Background: Although prior observational studies have suggested that patients with non-alcohol fatty liver disease (NAFLD) may have a higher risk of coronary artery calcification (CAC), these findings remain controversial. This study aimed to explore the causal association between NAFLD and CAC at genetic level by two-sample Mendelian randomization (MR) analysis.

Method: Utilizing summary-level data from multiple large-scale genome-wide association studies (GWAS) in European populations, a two-sample MR analysis was initially conducted to explore the potential causal association between NAFLD and CAC. The results of the MR analysis were pooled through random-effect meta-analysis. The inverse variance weighting (IVW) method served as the primary approach for MR analysis. Additionally, the weighted median, MR-Egger and MR-pleiotropy residual sum and outlier (MR-PRESSO) methods was applied for sensitivity analysis. Summary-level data on liver fatty content was utilized for validation analysis, while summary-level data on cirrhosis served as positive control, further ensuring the validity and robustness of our findings. Reverse MR analysis was performed to assess the association between CAC and NAFLD, employing instrument variables derived from CAC.

Results: The MR analysis indicated that genetically predicted NAFLD had no effects on the risk of CAC (Beta: 0.01, 95% CI: -0.02 to 0.03, P = 0.74).
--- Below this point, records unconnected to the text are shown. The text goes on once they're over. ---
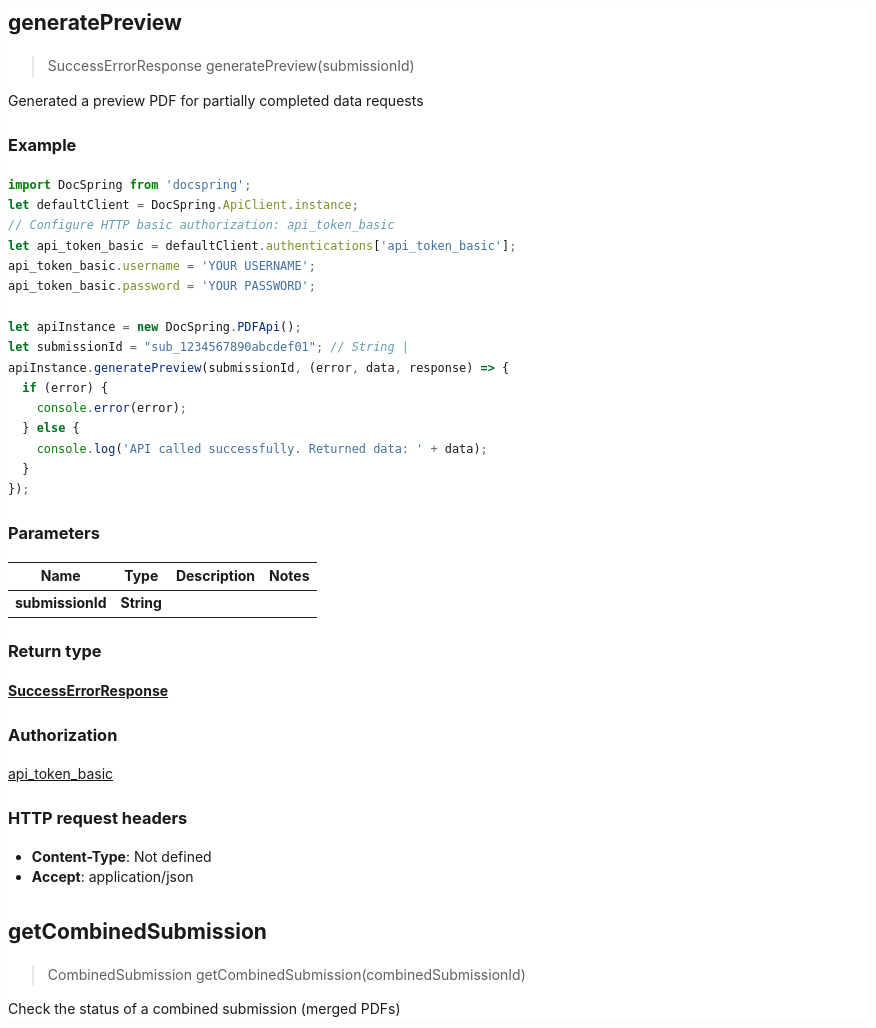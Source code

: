 
## generatePreview

> SuccessErrorResponse generatePreview(submissionId)

Generated a preview PDF for partially completed data requests

### Example

```javascript
import DocSpring from 'docspring';
let defaultClient = DocSpring.ApiClient.instance;
// Configure HTTP basic authorization: api_token_basic
let api_token_basic = defaultClient.authentications['api_token_basic'];
api_token_basic.username = 'YOUR USERNAME';
api_token_basic.password = 'YOUR PASSWORD';

let apiInstance = new DocSpring.PDFApi();
let submissionId = "sub_1234567890abcdef01"; // String | 
apiInstance.generatePreview(submissionId, (error, data, response) => {
  if (error) {
    console.error(error);
  } else {
    console.log('API called successfully. Returned data: ' + data);
  }
});
```

### Parameters


Name | Type | Description  | Notes
------------- | ------------- | ------------- | -------------
 **submissionId** | **String**|  | 

### Return type

[**SuccessErrorResponse**](SuccessErrorResponse.md)

### Authorization

[api_token_basic](../README.md#api_token_basic)

### HTTP request headers

- **Content-Type**: Not defined
- **Accept**: application/json


## getCombinedSubmission

> CombinedSubmission getCombinedSubmission(combinedSubmissionId)

Check the status of a combined submission (merged PDFs)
Likewise, the reverse MR analysis found no significant genetic association between CAC and NAFLD (OR: 1.00, 95% CI: 0.96 to 1.06, P = 0.88). Validation analysis yielded consistent results, showing no significant association between fatty liver content and CAC.

Conclusion: Our two-sample MR analysis did not support that there is a causal association between NAFLD and CAC at genetic level. The association between NAFLD and CAC reported in some previous observational studies may rely on NAFLD complicated with metabolic disorders, rather than being directly linked to the hepatic steatosis.